Workshop: Your JPEG Is Showing
Your JPEG Is Showing is a three-session writing workshop led by artist Jelsen Lee Innocent, exploring what images reveal beyond what they intend. Open to all, no writing or photography background required, the workshop examines how visual culture extracts consent, attention, and complicity from viewers, often without their awareness.
Participants will collectively engage with images, still and moving, to confront their interpretations of society and their place within it. Together they will explore, scan, speak, look, and write to practice what Nicholas Mirzoeff calls counter-visuality (The Right to Look, 2011): a refusal of the dominant visual order. Drawing on writers including bell hooks, W.J.T. Mitchell, and Christina Sharpe, the workshop treats writing not as a craft to perform but as a tool to re-orient what an image does, what it hides, and what it asks of us.
Your JPEG Is Showing is part of Scaffolding, a series of critical writing workshops hosted by artists and writers that explore conceptual, ethical, and political questions in relation to image-making and cultural practice. The series is part of Fotogalleriet’s broader public programme, committed to building sustained spaces for thinking with and through images.
This workshop is free, and intentionally small, limited to 10 participants to allow for close, collective engagement.

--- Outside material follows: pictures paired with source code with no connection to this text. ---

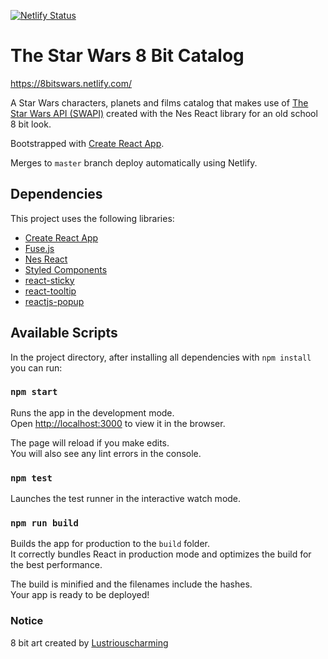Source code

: [![Netlify Status](https://api.netlify.com/api/v1/badges/5acc6b13-de26-4e71-9822-3e93761ab471/deploy-status)](https://app.netlify.com/sites/8bitswars/deploys)
# The Star Wars 8 Bit Catalog

https://8bitswars.netlify.com/

A Star Wars characters, planets and films catalog that makes use of [The Star Wars API (SWAPI)](https://swapi.co/) created with the Nes React library for an old school 8 bit look.

Bootstrapped with [Create React App](https://github.com/facebook/create-react-app).

Merges to `master` branch deploy automatically using Netlify.

## Dependencies

This project uses the following libraries:
- [Create React App](https://github.com/facebook/create-react-app)
- [Fuse.js](https://fusejs.io/)
- [Nes React](https://github.com/bschulte/nes-react)
- [Styled Components](https://styled-components.com/)
- [react-sticky](https://github.com/captivationsoftware/react-sticky)
- [react-tooltip](https://github.com/wwayne/react-tooltip)
- [reactjs-popup](https://github.com/yjose/reactjs-popup)

## Available Scripts

In the project directory, after installing all dependencies with `npm install` you can run:

### `npm start`

Runs the app in the development mode.<br />
Open [http://localhost:3000](http://localhost:3000) to view it in the browser.

The page will reload if you make edits.<br />
You will also see any lint errors in the console.

### `npm test`

Launches the test runner in the interactive watch mode.<br />

### `npm run build`

Builds the app for production to the `build` folder.<br />
It correctly bundles React in production mode and optimizes the build for the best performance.

The build is minified and the filenames include the hashes.<br />
Your app is ready to be deployed!

### Notice

8 bit art created by [Lustriouscharming](https://www.deviantart.com/lustriouscharming)
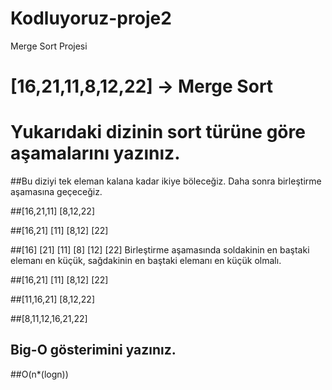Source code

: # Kodluyoruz-proje2
Merge Sort Projesi
# [16,21,11,8,12,22] -> Merge Sort

# Yukarıdaki dizinin sort türüne göre aşamalarını yazınız.

##Bu diziyi tek eleman kalana kadar ikiye böleceğiz. Daha sonra birleştirme aşamasına geçeceğiz.

##[16,21,11]              [8,12,22]

##[16,21]  [11]           [8,12]  [22]

##[16]  [21]  [11]        [8]  [12]  [22]   Birleştirme aşamasında soldakinin en baştaki elemanı en küçük, sağdakinin en baştaki elemanı en küçük olmalı.

##[16,21]  [11]           [8,12]    [22]

##[11,16,21]              [8,12,22]

##[8,11,12,16,21,22]

## Big-O gösterimini yazınız.

##O(n*(logn))
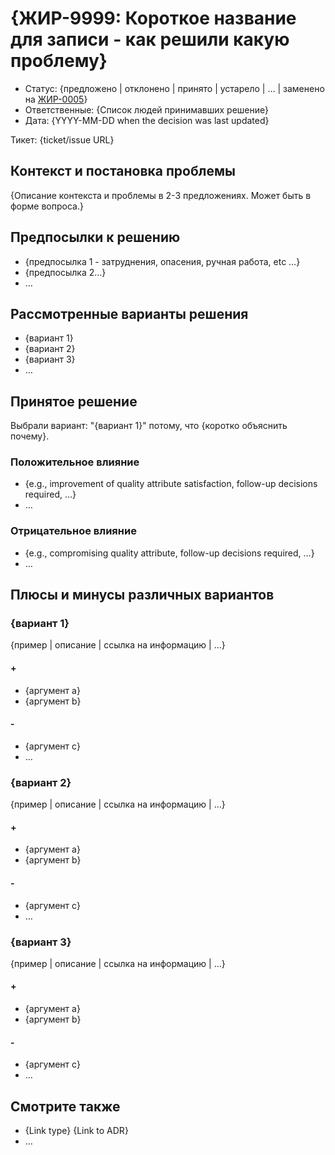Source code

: # {ЖИР-9999: Короткое название для записи - как решили какую проблему}

* Статус: {предложено | отклонено | принято | устарело | … | заменено на [ЖИР-0005](0005-example.md)} <!-- optional -->
* Ответственные: {Список людей принимавших решение} <!-- optional -->
* Дата: {YYYY-MM-DD when the decision was last updated} <!-- optional -->

Тикет: {ticket/issue URL} <!-- optional -->

## Контекст и постановка проблемы

{Описание контекста и проблемы в 2-3 предложениях. Может быть в форме вопроса.}

## Предпосылки к решению <!-- optional -->

* {предпосылка 1 - затруднения, опасения, ручная работа, etc …}
* {предпосылка 2…}
* … <!-- произвольное количество предпосылок -->

## Рассмотренные варианты решения

* {вариант 1}
* {вариант 2}
* {вариант 3}
* … <!-- произвольное количество вариантов -->

## Принятое решение

Выбрали вариант: "{вариант 1}" потому, что {коротко объяснить почему}.

### Положительное влияние <!-- optional -->

* {e.g., improvement of quality attribute satisfaction, follow-up decisions required, …}
* …

### Отрицательное влияние <!-- optional -->

* {e.g., compromising quality attribute, follow-up decisions required, …}
* …

## Плюсы и минусы различных вариантов <!-- optional -->

### {вариант 1}

{пример | описание | ссылка на информацию | …} <!-- optional -->

#### +
* {аргумент a}
* {аргумент b}
#### -
* {аргумент c}
* … <!-- произвольное количество аргументов -->

### {вариант 2}

{пример | описание | ссылка на информацию | …} <!-- optional -->

#### +
* {аргумент a}
* {аргумент b}
#### -
* {аргумент c}
* … <!-- произвольное количество аргументов -->

### {вариант 3}

{пример | описание | ссылка на информацию | …} <!-- optional -->

#### +
* {аргумент a}
* {аргумент b}
#### -
* {аргумент c}
* … <!-- произвольное количество аргументов -->

## Смотрите также <!-- optional -->

* {Link type} {Link to ADR} <!-- example: Обновлено в [ADR-0005](0005-example.md) -->
* … <!-- numbers of links can vary -->

<!-- markdownlint-disable-file MD013 -->
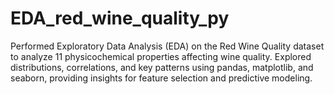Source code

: # EDA_red_wine_quality_py
Performed Exploratory Data Analysis (EDA) on the Red Wine Quality dataset to analyze 11 physicochemical properties affecting wine quality. Explored distributions, correlations, and key patterns using pandas, matplotlib, and seaborn, providing insights for feature selection and predictive modeling.
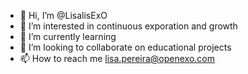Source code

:- 👋 Hi, I’m @LisalisExO
- 👀 I’m interested in continuous exporation and growth
- 🌱 I’m currently learning  
- 💞️ I’m looking to collaborate on educational projects
- 📫 How to reach me lisa.pereira@openexo.com

<!---
LisalisExO/LisalisExO is a ✨ special ✨ repository because its `README.md` (this file) appears on your GitHub profile.
You can click the Preview link to take a look at your changes.
--->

Please secure your place early.
Session 1: LOOKING AT
Date: Saturday, 5 Sept
Time: 11:00 to 14:00 (includes 30-minute lunch break)
The workshop opens with an undirected walkthrough of Crystal Bennes’s The Island, The Mine, The Resistance Gardens at Fotogalleriet, followed by the cohort’s first conversation. Drawing on W.J.T. Mitchell’s question of what pictures want from us, the session establishes the workshop’s premise: images are not neutral, and looking is not passive. Short writing exercises invite participants to put first words to what they have seen, beginning the shared vocabulary that will carry across all three sessions.
Session 2: LOOKING WITH
Date: Saturday, 19 Sept
Time: 11:00 to 14:00 (includes 30-minute lunch break)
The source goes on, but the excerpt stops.